■ **WHAT YOU SHOULD DO**:
Lines in the records below that contain the word "client" must each be copied.
-*-
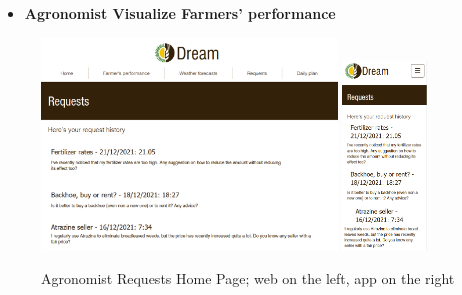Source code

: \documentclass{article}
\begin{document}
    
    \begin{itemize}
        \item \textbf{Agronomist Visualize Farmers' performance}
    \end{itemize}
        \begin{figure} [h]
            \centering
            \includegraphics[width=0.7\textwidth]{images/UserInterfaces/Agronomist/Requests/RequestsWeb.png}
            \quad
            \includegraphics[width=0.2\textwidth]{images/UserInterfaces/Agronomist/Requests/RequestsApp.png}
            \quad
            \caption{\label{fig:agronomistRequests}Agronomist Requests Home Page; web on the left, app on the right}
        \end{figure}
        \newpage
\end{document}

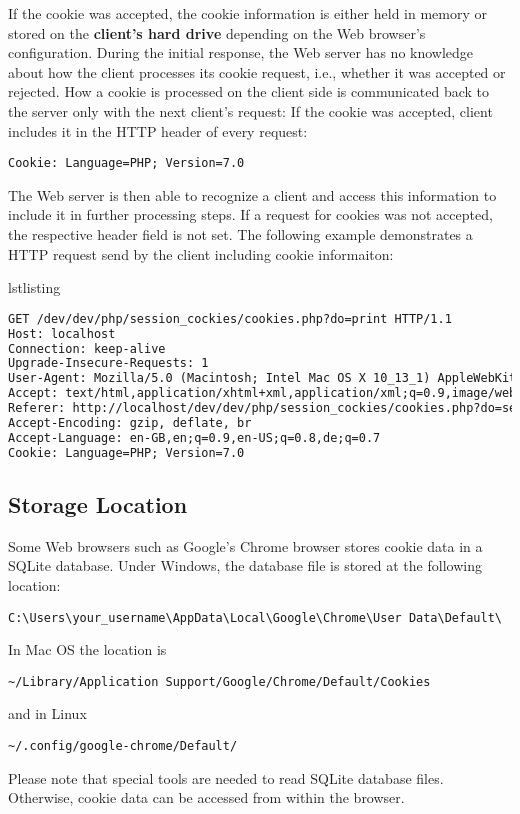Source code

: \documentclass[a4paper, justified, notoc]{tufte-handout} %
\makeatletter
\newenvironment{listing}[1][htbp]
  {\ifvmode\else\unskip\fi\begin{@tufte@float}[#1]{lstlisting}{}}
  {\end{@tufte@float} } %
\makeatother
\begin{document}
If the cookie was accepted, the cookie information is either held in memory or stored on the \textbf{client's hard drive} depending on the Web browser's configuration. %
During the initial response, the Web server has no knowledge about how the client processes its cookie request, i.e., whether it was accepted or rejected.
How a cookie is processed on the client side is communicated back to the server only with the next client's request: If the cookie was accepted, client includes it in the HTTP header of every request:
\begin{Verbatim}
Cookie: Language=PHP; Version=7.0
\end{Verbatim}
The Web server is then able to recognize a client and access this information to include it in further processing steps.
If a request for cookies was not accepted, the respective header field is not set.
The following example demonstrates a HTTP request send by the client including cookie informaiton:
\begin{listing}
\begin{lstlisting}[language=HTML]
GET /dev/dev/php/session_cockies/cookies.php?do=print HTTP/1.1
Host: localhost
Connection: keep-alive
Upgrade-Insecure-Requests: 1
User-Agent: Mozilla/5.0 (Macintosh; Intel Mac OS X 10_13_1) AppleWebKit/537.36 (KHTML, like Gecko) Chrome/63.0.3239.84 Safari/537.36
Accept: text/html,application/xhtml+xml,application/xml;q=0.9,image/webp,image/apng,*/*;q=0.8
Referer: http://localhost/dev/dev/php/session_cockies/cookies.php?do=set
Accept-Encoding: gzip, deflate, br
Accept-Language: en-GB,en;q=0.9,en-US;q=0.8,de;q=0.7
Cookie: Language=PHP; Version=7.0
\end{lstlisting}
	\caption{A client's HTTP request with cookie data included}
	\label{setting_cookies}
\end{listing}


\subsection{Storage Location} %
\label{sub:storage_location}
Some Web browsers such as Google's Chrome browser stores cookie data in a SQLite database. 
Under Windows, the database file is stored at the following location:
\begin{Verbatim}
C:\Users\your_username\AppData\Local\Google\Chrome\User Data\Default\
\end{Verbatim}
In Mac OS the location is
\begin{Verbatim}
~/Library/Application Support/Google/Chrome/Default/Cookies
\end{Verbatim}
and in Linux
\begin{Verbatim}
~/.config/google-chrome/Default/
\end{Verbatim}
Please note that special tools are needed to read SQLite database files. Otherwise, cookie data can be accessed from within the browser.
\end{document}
-*-
■ **EXERCISE OUTPUT**:
If the cookie was accepted, the cookie information is either held in memory or stored on the \textbf{client's hard drive} depending on the Web browser's configuration. %
During the initial response, the Web server has no knowledge about how the client processes its cookie request, i.e., whether it was accepted or rejected.
How a cookie is processed on the client side is communicated back to the server only with the next client's request: If the cookie was accepted, client includes it in the HTTP header of every request:
The Web server is then able to recognize a client and access this information to include it in further processing steps.
The following example demonstrates a HTTP request send by the client including cookie informaiton:
	\caption{A client's HTTP request with cookie data included}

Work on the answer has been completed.